> _PROBLEM STATEMENT_
Could you copy exactly the lines below from the one with "analysis models described" to the one with "The results of", inclusive, leaving out any pictures?

> _LISTED RECORDS_
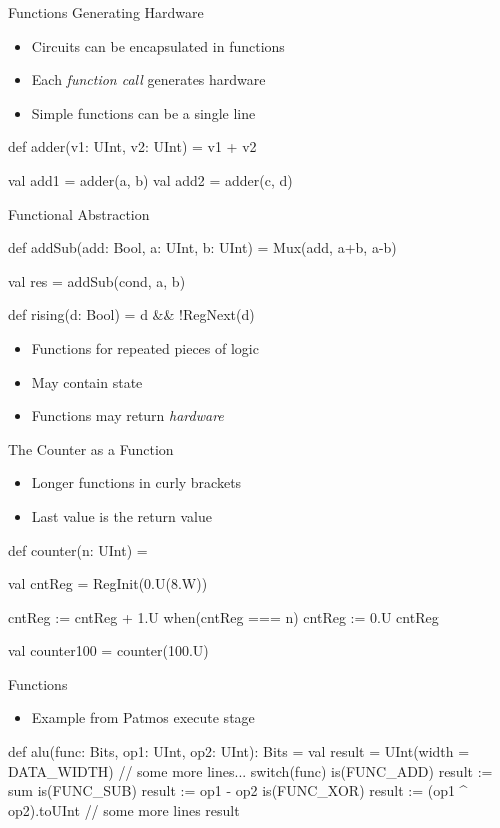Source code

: \begin{frame}[fragile]{Functions Generating Hardware}
\begin{itemize}
\item Circuits can be encapsulated in functions
\item Each \emph{function call} generates hardware
\item Simple functions can be a single line
\end{itemize}
\begin{chisel}
  def adder(v1: UInt, v2: UInt) = v1 + v2
  
  val add1 = adder(a, b)
  val add2 = adder(c, d)
\end{chisel}
\end{frame}



\begin{frame}[fragile]{Functional Abstraction}
\begin{chisel}
  def addSub(add: Bool, a: UInt, b: UInt) =
    Mux(add, a+b, a-b)

  val res = addSub(cond, a, b)
  
  def rising(d: Bool) = d && !RegNext(d)
\end{chisel}
\begin{itemize}
\item Functions for repeated pieces of logic
\item May contain state
\item Functions may return \emph{hardware}
\end{itemize}
\end{frame}

\begin{frame}[fragile]{The Counter as a Function}
\begin{itemize}
\item Longer functions in curly brackets
\item Last value is the return value
\end{itemize}
\begin{chisel}
def counter(n: UInt) = {
  
  val cntReg = RegInit(0.U(8.W))
  
  cntReg := cntReg + 1.U
  when(cntReg === n) {
    cntReg := 0.U
  }
  cntReg
}

val counter100 = counter(100.U)
\end{chisel}
\end{frame}


\begin{frame}[fragile]{Functions}
\begin{itemize}
\item Example from Patmos execute stage
\end{itemize}
\begin{chisel}
def alu(func: Bits, op1: UInt, op2: UInt): Bits = {
  val result = UInt(width = DATA_WIDTH)
  // some more lines...
  switch(func) {
    is(FUNC_ADD) { result := sum }
    is(FUNC_SUB) { result := op1 - op2 }
    is(FUNC_XOR) { result := (op1 ^ op2).toUInt }
    // some more lines
  }
  result
}
\end{chisel}
\end{frame}




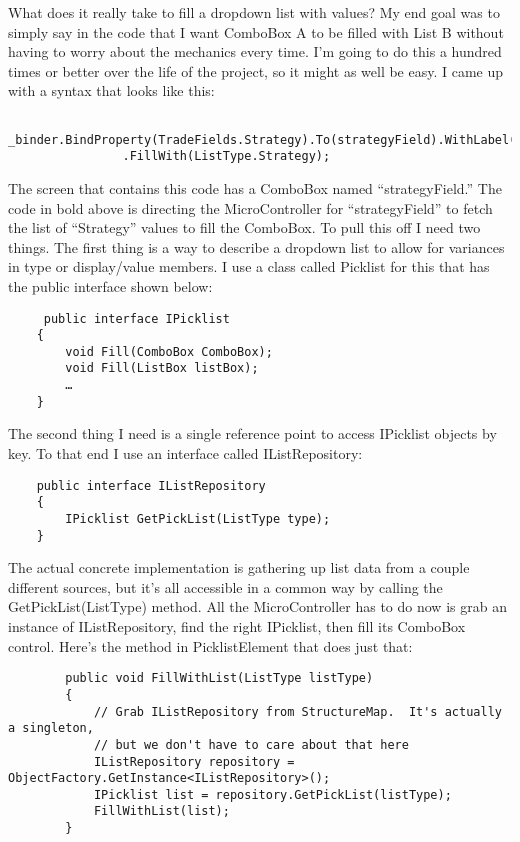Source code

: \documentclass{article}
\begin{document}
{What does it really take to fill a dropdown list with values?  My end goal was to simply say in the code that I want ComboBox A to be filled with List B without having to worry about the mechanics every time.  I'm going to do this a hundred times or better over the life of the project, so it might as well be easy.  I came up with a syntax that looks like this:
\begin{lstlisting}
            _binder.BindProperty(TradeFields.Strategy).To(strategyField).WithLabel(strategyLabel)
                .FillWith(ListType.Strategy);
\end{lstlisting}
The screen that contains this code has a ComboBox named “strategyField.”  The code in bold above is directing the MicroController for “strategyField” to fetch the list of “Strategy” values to fill the ComboBox.  To pull this off I need two things.  The first thing is a way to describe a dropdown list to allow for variances in type or display/value members.  I use a class called Picklist for this that has the public interface shown below:
\begin{lstlisting}
     public interface IPicklist
    {
        void Fill(ComboBox ComboBox);
        void Fill(ListBox listBox);
        …
    }
\end{lstlisting}

The second thing I need is a single reference point to access IPicklist objects by key.  To that end I use an interface called IListRepository:
\begin{lstlisting}
    public interface IListRepository
    {
        IPicklist GetPickList(ListType type);
    }
\end{lstlisting}	

The actual concrete implementation is gathering up list data from a couple different sources, but it's all accessible in a common way by calling the GetPickList(ListType) method.  All the MicroController has to do now is grab an instance of IListRepository, find the right IPicklist, then fill its ComboBox control.  Here's the method in PicklistElement that does just that:
\begin{lstlisting}
        public void FillWithList(ListType listType)
        {
            // Grab IListRepository from StructureMap.  It's actually a singleton,
            // but we don't have to care about that here
            IListRepository repository = ObjectFactory.GetInstance<IListRepository>();
            IPicklist list = repository.GetPickList(listType);
            FillWithList(list);
        }
\end{lstlisting}

}
\end{document}
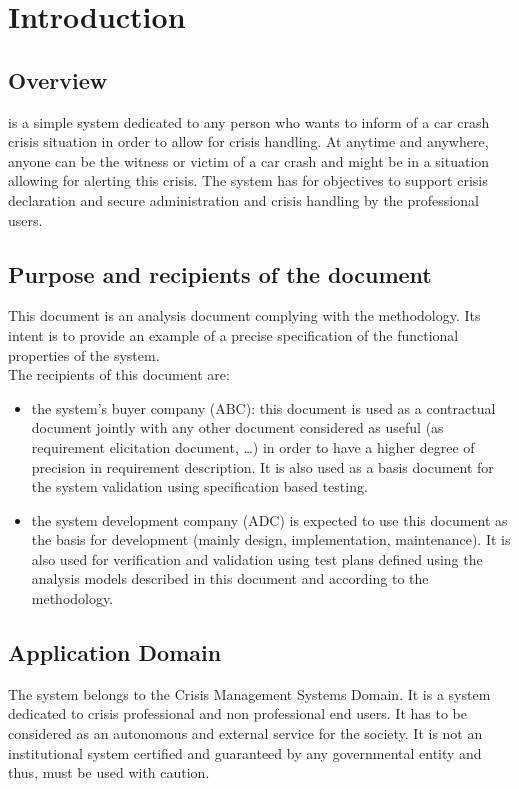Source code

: 
\chapter{Introduction}
\label{chap:introduction}

\section{Overview}
\msricrash is a simple system dedicated to any person who wants to inform of a
car crash crisis situation in order to allow for crisis handling.
At anytime and anywhere, anyone can be the witness or victim of a car crash and might be
in a situation allowing for alerting this crisis. 
The \msricrash system has for objectives to support crisis declaration and secure administration and crisis handling by the \msricrash professional users. 

\section{Purpose and recipients of the document}
This document is an analysis document complying with the \msrmessir
methodology\cite{messirbook}. Its intent is to provide an example of a precise
specification of the functional properties of the \msricrash system. \\

The recipients of this document are:
\begin{itemize}
\item the \msricrash system's buyer company (ABC): this document is used as a
contractual document jointly with any other document considered as useful (as
requirement elicitation document, \ldots) in order to have a higher degree of
precision in requirement description. It is also used as a basis document
for the \msricrash system validation using specification based testing.
\item the \msricrash system development company (ADC) is expected to use this document as
the basis for development (mainly design, implementation, maintenance). It is also
 used for verification and validation using test plans defined using the
analysis models described in this document and according to the \msrmessir methodology.
 
\end{itemize} 

 
\section{Application Domain}
The \msricrash system belongs to the Crisis Management Systems Domain. It is a
system dedicated to crisis professional and non professional end users. It has
to be considered as an autonomous and external service for the society. 
It is not an institutional system certified and guaranteed by any governmental
entity and thus, must be used with caution.

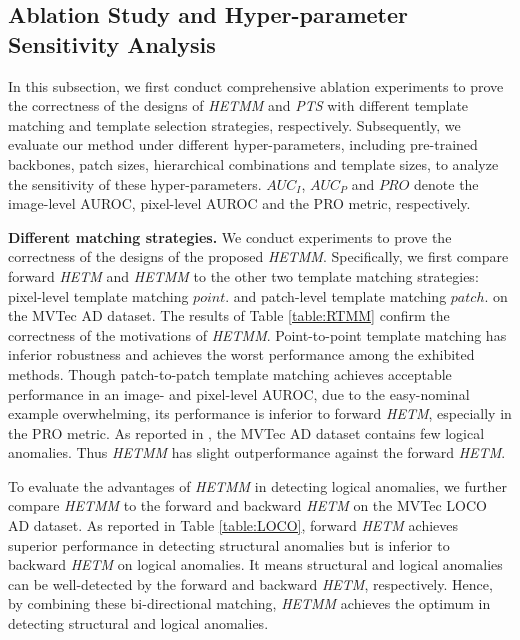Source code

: \documentclass[default,iicol]{sn-jnl}\usepackage[algo2e,ruled,linesnumbered]{algorithm2e}
\theoremstyle{thmstyleone}\newtheorem{theorem}{Theorem}\newtheorem{proposition}[theorem]{Proposition}
\theoremstyle{thmstyletwo}\newtheorem{example}{Example}\newtheorem{remark}{Remark}
\theoremstyle{thmstylethree}\newtheorem{definition}{Definition}
\begin{document}
\subsection{Ablation Study and Hyper-parameter Sensitivity Analysis}
In this subsection, we first conduct comprehensive ablation experiments to prove the correctness of the designs of \textit{HETMM} and \textit{PTS} with different template matching and template selection strategies, respectively.
Subsequently, we evaluate our method under different hyper-parameters, including pre-trained backbones, patch sizes, hierarchical combinations and template sizes, to analyze the sensitivity of these hyper-parameters.
$AUC_{I}$, $AUC_{P}$ and $PRO$ denote the image-level AUROC, pixel-level AUROC and the PRO metric, respectively.

\noindent\textbf{Different matching strategies. }
We conduct experiments to prove the correctness of the designs of the proposed \textit{HETMM}.
Specifically, we first compare forward \textit{HETM} and \textit{HETMM} to the other two template matching strategies: pixel-level template matching $point.$ and patch-level template matching $patch.$ on the MVTec AD dataset.
The results of Table \ref{table:RTMM} confirm the correctness of the motivations of \textit{HETMM}.
Point-to-point template matching has inferior robustness and achieves the worst performance among the exhibited methods.
Though patch-to-patch template matching achieves acceptable performance in an image- and pixel-level AUROC, due to the easy-nominal example overwhelming, its performance is inferior to forward \textit{HETM}, especially in the PRO metric.
As reported in \cite{MVTECLOCO}, the MVTec AD dataset contains few logical anomalies. Thus \textit{HETMM} has slight outperformance against the forward \textit{HETM}.

To evaluate the advantages of \textit{HETMM} in detecting logical anomalies, we further compare \textit{HETMM} to the forward and backward \textit{HETM} on the MVTec LOCO AD dataset.
As reported in Table \ref{table:LOCO}, forward \textit{HETM} achieves superior performance in detecting structural anomalies but is inferior to backward \textit{HETM} on logical anomalies.
It means structural and logical anomalies can be well-detected by the forward and backward \textit{HETM}, respectively.
Hence, by combining these bi-directional matching, \textit{HETMM} achieves the optimum in detecting structural and logical anomalies.
\end{document}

> _SOLUTION TO THIS PROBLEM_
analysis models described in this document and according to the \msrmessir methodology.
 
\end{itemize} 

 
\section{Application Domain}
The \msricrash system belongs to the Crisis Management Systems Domain. It is a
system dedicated to crisis professional and non professional end users. It has
to be considered as an autonomous and external service for the society. 
It is not an institutional system certified and guaranteed by any governmental
entity and thus, must be used with caution.

Source code

: \documentclass[default,iicol]{sn-jnl}\usepackage[algo2e,ruled,linesnumbered]{algorithm2e}
\theoremstyle{thmstyleone}\newtheorem{theorem}{Theorem}\newtheorem{proposition}[theorem]{Proposition}
\theoremstyle{thmstyletwo}\newtheorem{example}{Example}\newtheorem{remark}{Remark}
\theoremstyle{thmstylethree}\newtheorem{definition}{Definition}
\begin{document}
\subsection{Ablation Study and Hyper-parameter Sensitivity Analysis}
In this subsection, we first conduct comprehensive ablation experiments to prove the correctness of the designs of \textit{HETMM} and \textit{PTS} with different template matching and template selection strategies, respectively.
Subsequently, we evaluate our method under different hyper-parameters, including pre-trained backbones, patch sizes, hierarchical combinations and template sizes, to analyze the sensitivity of these hyper-parameters.
$AUC_{I}$, $AUC_{P}$ and $PRO$ denote the image-level AUROC, pixel-level AUROC and the PRO metric, respectively.

\noindent\textbf{Different matching strategies. }
We conduct experiments to prove the correctness of the designs of the proposed \textit{HETMM}.
Specifically, we first compare forward \textit{HETM} and \textit{HETMM} to the other two template matching strategies: pixel-level template matching $point.$ and patch-level template matching $patch.$ on the MVTec AD dataset.
The results of Table \ref{table:RTMM} confirm the correctness of the motivations of \textit{HETMM}.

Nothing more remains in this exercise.